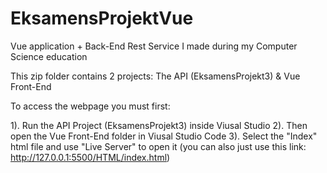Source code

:# EksamensProjektVue
Vue application + Back-End Rest Service I made during my Computer Science education

This zip folder contains 2 projects: The API (EksamensProjekt3) & Vue Front-End

To access the webpage you must first:

1). Run the API Project (EksamensProjekt3) inside Viusal Studio
2). Then open the Vue Front-End folder in Viusal Studio Code
3). Select the "Index" html file and use "Live Server" to open it (you can also just use this link: http://127.0.0.1:5500/HTML/index.html)

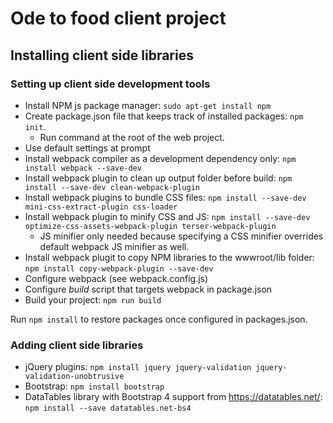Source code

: # Ode to food client project

## Installing client side libraries
### Setting up client side development tools
* Install NPM  js package manager: `sudo apt-get install npm`
* Create package.json file that keeps track of installed packages: `npm init`. 
    * Run command at the root of the web project.
* Use default settings at prompt
* Install webpack compiler as a development dependency only: `npm install webpack --save-dev`
* Install webpack plugin to clean up output folder before build: `npm install --save-dev clean-webpack-plugin`
* Install webpack plugins to bundle CSS files: `npm install --save-dev mini-css-extract-plugin css-loader`
* Install webpack plugin to minify CSS and JS: `npm install --save-dev optimize-css-assets-webpack-plugin terser-webpack-plugin`
    * JS minifier only needed because specifying a CSS minifier overrides default webpack JS minifier as well.
* Install webpack plugit to copy NPM libraries to the wwwroot/lib folder: `npm install copy-webpack-plugin --save-dev`
* Configure webpack (see webpack.config.js)
* Configure _build_ script that targets webpack in package.json
* Build your project: `npm run build`

Run `npm install` to restore packages once configured in packages.json.
### Adding client side libraries
* jQuery plugins: `npm install jquery jquery-validation jquery-validation-unobtrusive`
* Bootstrap: `npm install bootstrap`
* DataTables library with Bootstrap 4 support from https://datatables.net/: `npm install --save datatables.net-bs4`

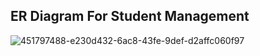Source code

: ## ER Diagram For Student Management

![451797488-e230d432-6ac8-43fe-9def-d2affc060f97](https://github.com/user-attachments/assets/892fb65d-6b1e-4829-bd3a-baafc28af644)

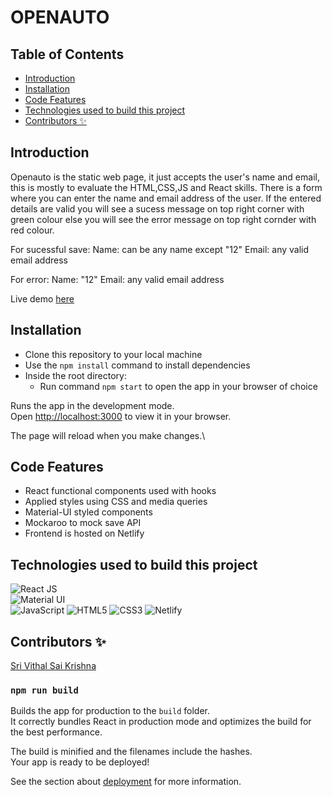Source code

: # OPENAUTO <!-- omit in toc -->

## Table of Contents <!-- omit in toc -->

- [Introduction](#introduction)
- [Installation](#installation)
- [Code Features](#code-features)
- [Technologies used to build this project](#technologies-used-to-build-this-project)
- [Contributors ✨](#contributors-)

## Introduction

Openauto is the static web page, it just accepts the user's name and email, this is mostly to evaluate the HTML,CSS,JS and React skills.
There is a form where you can enter the name and email address of the user. If the entered details are valid you will see a sucess message
on top right corner with green colour else you will see the error message on top right cornder with red colour.

For sucessful save:
Name: can be any name except "12"
Email: any valid email address

For error:
Name: "12"
Email: any valid email address

Live demo [here](https://alpha-openauto.netlify.app/)

## Installation

- Clone this repository to your local machine
- Use the `npm install` command to install dependencies
- Inside the root directory:
  - Run command `npm start` to open the app in your browser of choice

Runs the app in the development mode.\
Open [http://localhost:3000](http://localhost:3000) to view it in your browser.

The page will reload when you make changes.\

## Code Features

- React functional components used with hooks
- Applied styles using CSS and media queries
- Material-UI styled components
- Mockaroo to mock save API
- Frontend is hosted on Netlify

## Technologies used to build this project

![React JS](https://img.shields.io/badge/react-%2320232a.svg?style=for-the-badge&logo=react&logoColor=%2361DAFB)  
![Material UI](https://camo.githubusercontent.com/2c2e3cab0541596a12e216df86e68fa554256f25826b55a068993a3edfbcd0e8/68747470733a2f2f696d672e736869656c64732e696f2f62616467652f4d6174657269616c2d2d55492d3030383143423f7374796c653d666f722d7468652d6261646765266c6f676f3d6d6174657269616c2d7569266c6f676f436f6c6f723d7768697465)  
![JavaScript](https://img.shields.io/badge/javascript-%23323330.svg?style=for-the-badge&logo=javascript&logoColor=%23F7DF1E) 
![HTML5](https://img.shields.io/badge/html5-%23E34F26.svg?style=for-the-badge&logo=html5&logoColor=white)
![CSS3](https://img.shields.io/badge/css3-%231572B6.svg?style=for-the-badge&logo=css3&logoColor=white)
![Netlify](https://img.shields.io/badge/netlify-%23000000.svg?style=for-the-badge&logo=netlify&logoColor=#00C7B7)

## Contributors ✨

[Sri Vithal Sai Krishna](https://github.com/krishnavithal)

### `npm run build`

Builds the app for production to the `build` folder.\
It correctly bundles React in production mode and optimizes the build for the best performance.

The build is minified and the filenames include the hashes.\
Your app is ready to be deployed!

See the section about [deployment](https://facebook.github.io/create-react-app/docs/deployment) for more information.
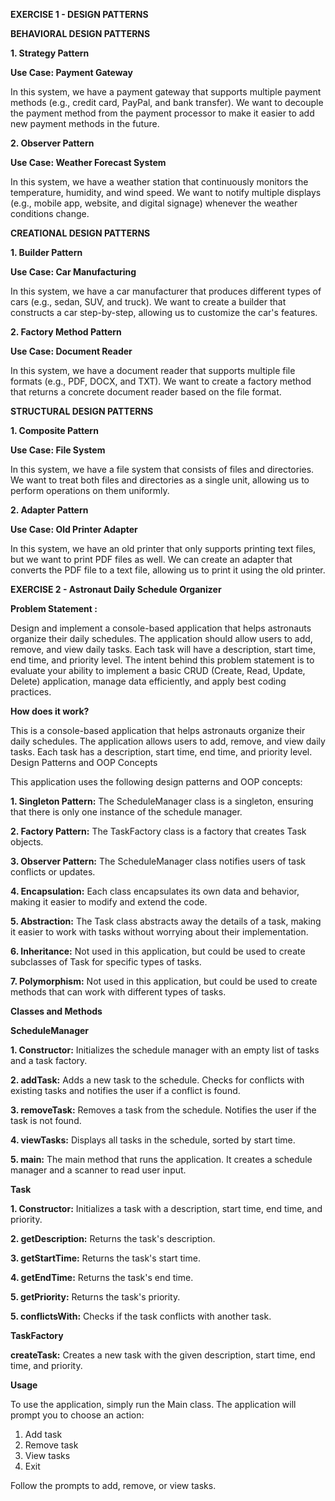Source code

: **EXERCISE 1 - DESIGN PATTERNS**

**BEHAVIORAL DESIGN PATTERNS**

**1. Strategy Pattern**

**Use Case: Payment Gateway**

In this system, we have a payment gateway that supports multiple payment methods (e.g., credit card, PayPal, and bank transfer). We want to decouple the payment method from the payment processor to make it easier to add new payment methods in the future.

**2. Observer Pattern**

**Use Case: Weather Forecast System**

In this system, we have a weather station that continuously monitors the temperature, humidity, and wind speed. We want to notify multiple displays (e.g., mobile app, website, and digital signage) whenever the weather conditions change.

**CREATIONAL DESIGN PATTERNS**

**1. Builder Pattern**

**Use Case: Car Manufacturing**

In this system, we have a car manufacturer that produces different types of cars (e.g., sedan, SUV, and truck). We want to create a builder that constructs a car step-by-step, allowing us to customize the car's features.

**2. Factory Method Pattern**

**Use Case: Document Reader**

In this system, we have a document reader that supports multiple file formats (e.g., PDF, DOCX, and TXT). We want to create a factory method that returns a concrete document reader based on the file format.

**STRUCTURAL DESIGN PATTERNS**

**1. Composite Pattern**

**Use Case: File System**

In this system, we have a file system that consists of files and directories. We want to treat both files and directories as a single unit, allowing us to perform operations on them uniformly.

**2. Adapter Pattern**

**Use Case: Old Printer Adapter**

In this system, we have an old printer that only supports printing text files, but we want to print PDF files as well. We can create an adapter that converts the PDF file to a text file, allowing us to print it using the old printer.

**EXERCISE 2 - Astronaut Daily Schedule Organizer**

**Problem Statement :**

Design and implement a console-based application that helps astronauts organize their daily schedules. The application should allow users to add, remove, and view daily tasks. Each task will have a description, start time, end time, and priority level. The intent behind this problem statement is to evaluate your ability to implement a basic CRUD (Create, Read, Update, Delete) application, manage data efficiently, and apply best coding practices. 

**How does it work?**

This is a console-based application that helps astronauts organize their daily schedules. The application allows users to add, remove, and view daily tasks. Each task has a description, start time, end time, and priority level.
Design Patterns and OOP Concepts

This application uses the following design patterns and OOP concepts:

**1. Singleton Pattern:** The ScheduleManager class is a singleton, ensuring that there is only one instance of the schedule manager.

**2. Factory Pattern:** The TaskFactory class is a factory that creates Task objects.

**3. Observer Pattern:** The ScheduleManager class notifies users of task conflicts or updates.

**4. Encapsulation:** Each class encapsulates its own data and behavior, making it easier to modify and extend the code.

**5. Abstraction:** The Task class abstracts away the details of a task, making it easier to work with tasks without worrying about their implementation.

**6. Inheritance:** Not used in this application, but could be used to create subclasses of Task for specific types of tasks.

**7. Polymorphism:** Not used in this application, but could be used to create methods that can work with different types of tasks.

**Classes and Methods**

**ScheduleManager**

**1. Constructor:** Initializes the schedule manager with an empty list of tasks and a task factory.

**2. addTask:** Adds a new task to the schedule. Checks for conflicts with existing tasks and notifies the user if a conflict is found.

**3. removeTask:** Removes a task from the schedule. Notifies the user if the task is not found.

**4. viewTasks:** Displays all tasks in the schedule, sorted by start time.

**5. main:** The main method that runs the application. It creates a schedule manager and a scanner to read user input.

**Task**

**1. Constructor:** Initializes a task with a description, start time, end time, and priority.

**2. getDescription:** Returns the task's description.

**3. getStartTime:** Returns the task's start time.

**4. getEndTime:** Returns the task's end time.

**5. getPriority:** Returns the task's priority.

**5. conflictsWith:** Checks if the task conflicts with another task.

**TaskFactory**

**createTask:** Creates a new task with the given description, start time, end time, and priority.

**Usage**

To use the application, simply run the Main class. The application will prompt you to choose an action:
1. Add task
2. Remove task
3. View tasks
4. Exit

Follow the prompts to add, remove, or view tasks.

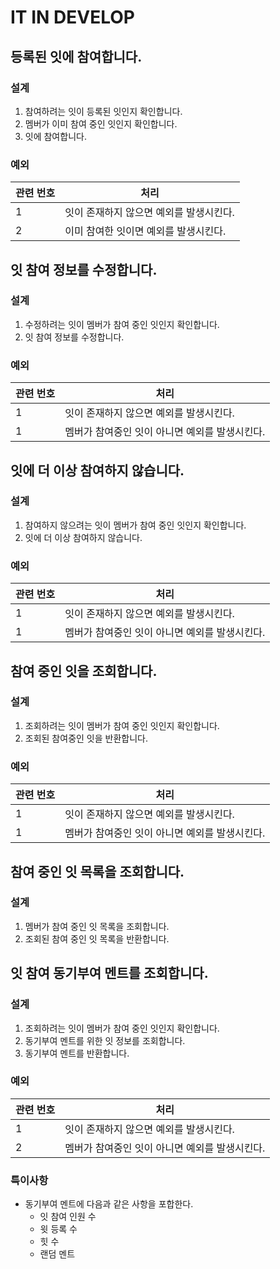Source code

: # IT IN DEVELOP

## 등록된 잇에 참여합니다.

### 설계

1. 참여하려는 잇이 등록된 잇인지 확인합니다.
2. 멤버가 이미 참여 중인 잇인지 확인합니다.
3. 잇에 참여합니다.

### 예외

| 관련 번호 | 처리                     |
|-------|------------------------|
| 1     | 잇이 존재하지 않으면 예외를 발생시킨다. |
| 2     | 이미 참여한 잇이면 예외를 발생시킨다.  |

## 잇 참여 정보를 수정합니다.

### 설계

1. 수정하려는 잇이 멤버가 참여 중인 잇인지 확인합니다.
2. 잇 참여 정보를 수정합니다.

### 예외

| 관련 번호 | 처리                         |
|-------|----------------------------|
| 1     | 잇이 존재하지 않으면 예외를 발생시킨다.     |
| 1     | 멤버가 참여중인 잇이 아니면 예외를 발생시킨다. |

## 잇에 더 이상 참여하지 않습니다.

### 설계

1. 참여하지 않으려는 잇이 멤버가 참여 중인 잇인지 확인합니다.
2. 잇에 더 이상 참여하지 않습니다.

### 예외

| 관련 번호 | 처리                                    |
|-------|---------------------------------------|
| 1     | 잇이 존재하지 않으면 예외를 발생시킨다.                |
| 1     | 멤버가 참여중인 잇이 아니면 예외를 발생시킨다.            |

## 참여 중인 잇을 조회합니다.

### 설계

1. 조회하려는 잇이 멤버가 참여 중인 잇인지 확인합니다.
2. 조회된 참여중인 잇을 반환합니다.

### 예외

| 관련 번호 | 처리                         |
|-------|----------------------------|
| 1     | 잇이 존재하지 않으면 예외를 발생시킨다.     |
| 1     | 멤버가 참여중인 잇이 아니면 예외를 발생시킨다. |

## 참여 중인 잇 목록을 조회합니다.

### 설계

1. 멤버가 참여 중인 잇 목록을 조회합니다.
2. 조회된 참여 중인 잇 목록을 반환합니다.

## 잇 참여 동기부여 멘트를 조회합니다.

### 설계

1. 조회하려는 잇이 멤버가 참여 중인 잇인지 확인합니다.
2. 동기부여 멘트를 위한 잇 정보를 조회합니다.
3. 동기부여 멘트를 반환합니다.

### 예외

| 관련 번호 | 처리                         |
|-------|----------------------------|
| 1     | 잇이 존재하지 않으면 예외를 발생시킨다.     |
| 2     | 멤버가 참여중인 잇이 아니면 예외를 발생시킨다. |

### 특이사항

- 동기부여 멘트에 다음과 같은 사항을 포합한다.
    - 잇 참여 인원 수
    - 윗 등록 수
    - 힛 수
    - 랜덤 멘트
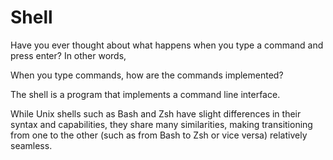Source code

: # Shell

Have you ever thought about what happens when you type a command and press enter? In other words,&#x20;

When you type commands, how are the commands implemented?&#x20;

The shell is a program that implements a command line interface.&#x20;













While Unix shells such as Bash and Zsh have slight differences in their syntax and capabilities, they share many similarities, making transitioning from one to the other (such as from Bash to Zsh or vice versa) relatively seamless.

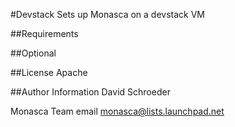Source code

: #Devstack
Sets up Monasca on a devstack VM

##Requirements

##Optional

##License
Apache

##Author Information
David Schroeder

Monasca Team email monasca@lists.launchpad.net
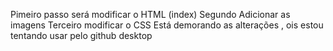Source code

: Pimeiro passo será modificar o HTML (index)
Segundo Adicionar as imagens
Terceiro modificar o CSS
Está demorando as alterações , ois estou tentando usar pelo github desktop
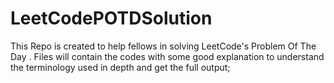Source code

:# LeetCodePOTDSolution
This Repo is created to help fellows in solving LeetCode's Problem Of The Day . Files will contain the codes with some good explanation to understand the terminology used in depth and get the full output;
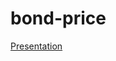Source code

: # bond-price

[Presentation](https://docs.google.com/presentation/d/1dY-H9sCrjDUCAt_IEq_cEXtWSVEHhqBQI-YBALwyluI/mobilepresent?slide=id.g122d37a8aeb_0_100)
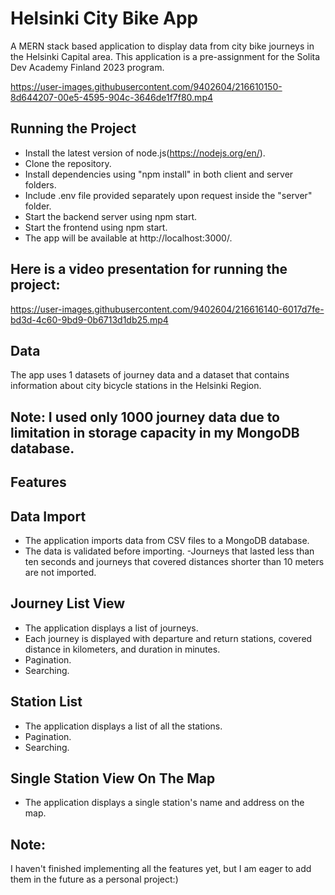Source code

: # Helsinki City Bike App
A MERN stack based application to display data from city bike journeys in the Helsinki Capital area. This application is a pre-assignment for the Solita Dev Academy Finland 2023 program.

https://user-images.githubusercontent.com/9402604/216610150-8d644207-00e5-4595-904c-3646de1f7f80.mp4

## Running the Project
- Install the latest version of node.js(https://nodejs.org/en/).
- Clone the repository.
- Install dependencies using "npm install" in both client and server folders.
- Include .env file provided separately upon request inside the "server" folder.
- Start the backend server using npm start.
- Start the frontend using npm start.
- The app will be available at http://localhost:3000/.
## Here is a video presentation for running the project:

https://user-images.githubusercontent.com/9402604/216616140-6017d7fe-bd3d-4c60-9bd9-0b6713d1db25.mp4

## Data
The app uses 1 datasets of journey data and a dataset that contains information about city bicycle stations in the Helsinki Region.

## Note: I used only 1000 journey data due to limitation in storage capacity in my MongoDB database.

## Features
## Data Import
- The application imports data from CSV files to a MongoDB database.
- The data is validated before importing.
-Journeys that lasted less than ten seconds and journeys that covered distances shorter than 10 meters are not imported.
## Journey List View
- The application displays a list of journeys.
- Each journey is displayed with departure and return stations, covered distance in kilometers, and duration in minutes.
- Pagination.
- Searching.
## Station List
- The application displays a list of all the stations.
- Pagination.
- Searching.
## Single Station View On The Map
- The application displays a single station's name and address on the map.


## Note: 
I haven't finished implementing all the features yet, but I am eager to add them in the future as a personal project:)
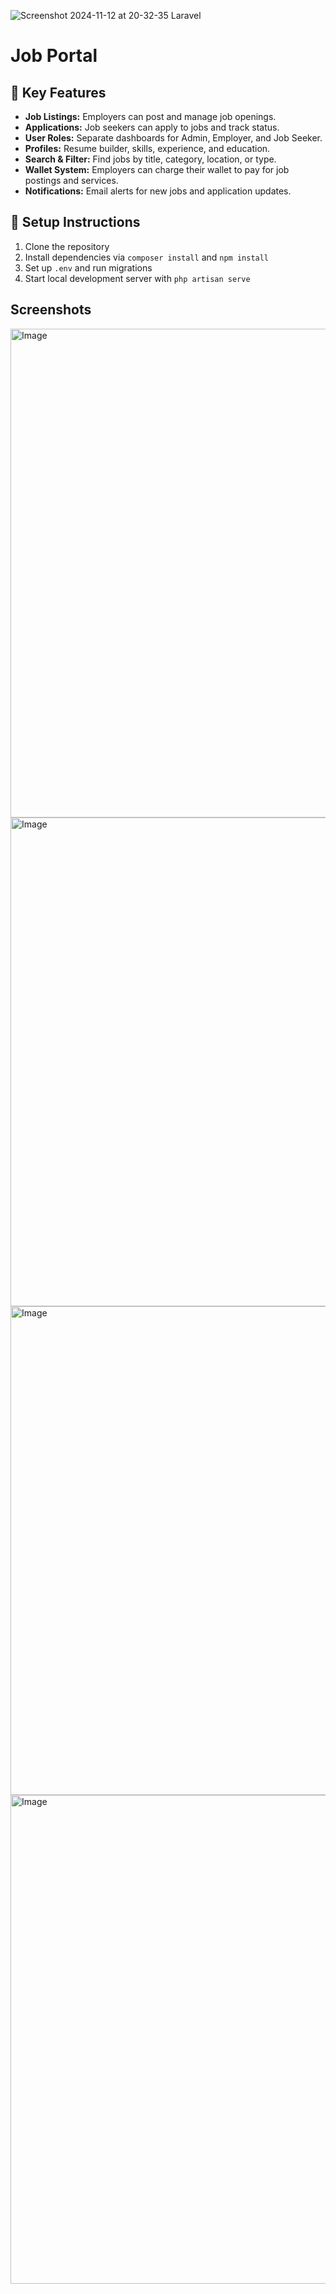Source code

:
![Screenshot 2024-11-12 at 20-32-35 Laravel](https://github.com/user-attachments/assets/0dae23ab-d43f-4054-b188-762f6aea7e04)



# Job Portal


## 🚀 Key Features

- **Job Listings:** Employers can post and manage job openings.
- **Applications:** Job seekers can apply to jobs and track status.
- **User Roles:** Separate dashboards for Admin, Employer, and Job Seeker.
- **Profiles:** Resume builder, skills, experience, and education.
- **Search & Filter:** Find jobs by title, category, location, or type.
- **Wallet System:** Employers can charge their wallet to pay for job postings and services.
- **Notifications:** Email alerts for new jobs and application updates.


## 🚀 Setup Instructions
1. Clone the repository
2. Install dependencies via `composer install` and `npm install`
3. Set up `.env` and run migrations
4. Start local development server with `php artisan serve`


## Screenshots

<img width="1395" height="782" alt="Image" src="https://github.com/user-attachments/assets/5f9ff34a-5812-498f-b697-bde34c4ad7ea" />
<img width="1395" height="782" alt="Image" src="https://github.com/user-attachments/assets/afe3bb94-cf60-4e4a-9fae-e8153242e427" />
<img width="1395" height="782" alt="Image" src="https://github.com/user-attachments/assets/67bd9881-89ae-487e-9201-35a027d1e3f0" />
<img width="1395" height="782" alt="Image" src="https://github.com/user-attachments/assets/848190b4-c20c-49f2-9bd4-88a1445b5587" />


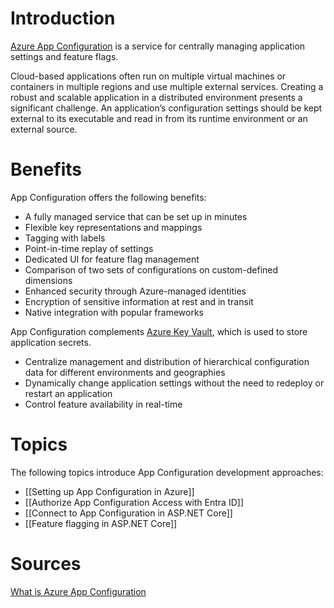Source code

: # Introduction
[Azure App Configuration](https://learn.microsoft.com/en-us/azure/azure-app-configuration/overview) is a service for centrally managing application settings and feature flags.

Cloud-based applications often run on multiple virtual machines or containers in multiple regions and use multiple external services. Creating a robust and scalable application in a distributed environment presents a significant challenge. An application’s configuration settings should be kept external to its executable and read in from its runtime environment or an external source.
# Benefits
App Configuration offers the following benefits:
- A fully managed service that can be set up in minutes
- Flexible key representations and mappings
- Tagging with labels
- Point-in-time replay of settings
- Dedicated UI for feature flag management
- Comparison of two sets of configurations on custom-defined dimensions
- Enhanced security through Azure-managed identities
- Encryption of sensitive information at rest and in transit
- Native integration with popular frameworks

App Configuration complements [Azure Key Vault](https://azure.microsoft.com/services/key-vault/), which is used to store application secrets.
- Centralize management and distribution of hierarchical configuration data for different environments and geographies
- Dynamically change application settings without the need to redeploy or restart an application
- Control feature availability in real-time
# Topics 
The following topics introduce App Configuration development approaches:
- [[Setting up App Configuration in Azure]]
- [[Authorize App Configuration Access with Entra ID]]
- [[Connect to App Configuration in ASP.NET Core]]
- [[Feature flagging in ASP.NET Core]]
# Sources
[What is Azure App Configuration](https://learn.microsoft.com/en-us/azure/azure-app-configuration/overview)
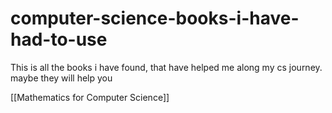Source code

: # computer-science-books-i-have-had-to-use
This is all the books i have found, that have helped me along my cs journey. maybe they will help you


[[Mathematics for Computer Science]]

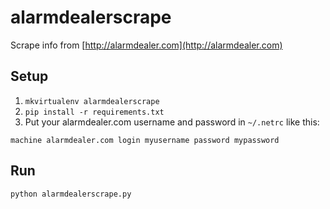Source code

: # alarmdealerscrape #

Scrape info from [http://alarmdealer.com](http://alarmdealer.com)

## Setup

   1. `mkvirtualenv alarmdealerscrape`
   2. `pip install -r requirements.txt`
   3. Put your alarmdealer.com username and password in `~/.netrc` like this:

    machine alarmdealer.com login myusername password mypassword

## Run

`python alarmdealerscrape.py`
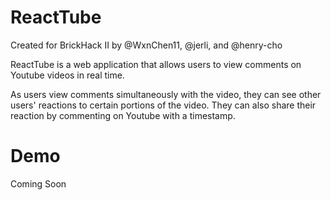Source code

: # ReactTube

Created for BrickHack II by @WxnChen11, @jerli, and @henry-cho

ReactTube is a web application that allows users to view comments on Youtube videos in real time.

As users view comments simultaneously with the video, they can see other users' reactions to certain portions of the video. They can also share their reaction by commenting on Youtube with a timestamp.

# Demo

Coming Soon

—————

▶ What to do
Which lines of the material contain "Bootstrap"? List them.

▶ Solution to this exercise
* Bootstrap: `npm install bootstrap`
* DataTables library with Bootstrap 4 support from https://datatables.net/: `npm install --save datatables.net-bs4`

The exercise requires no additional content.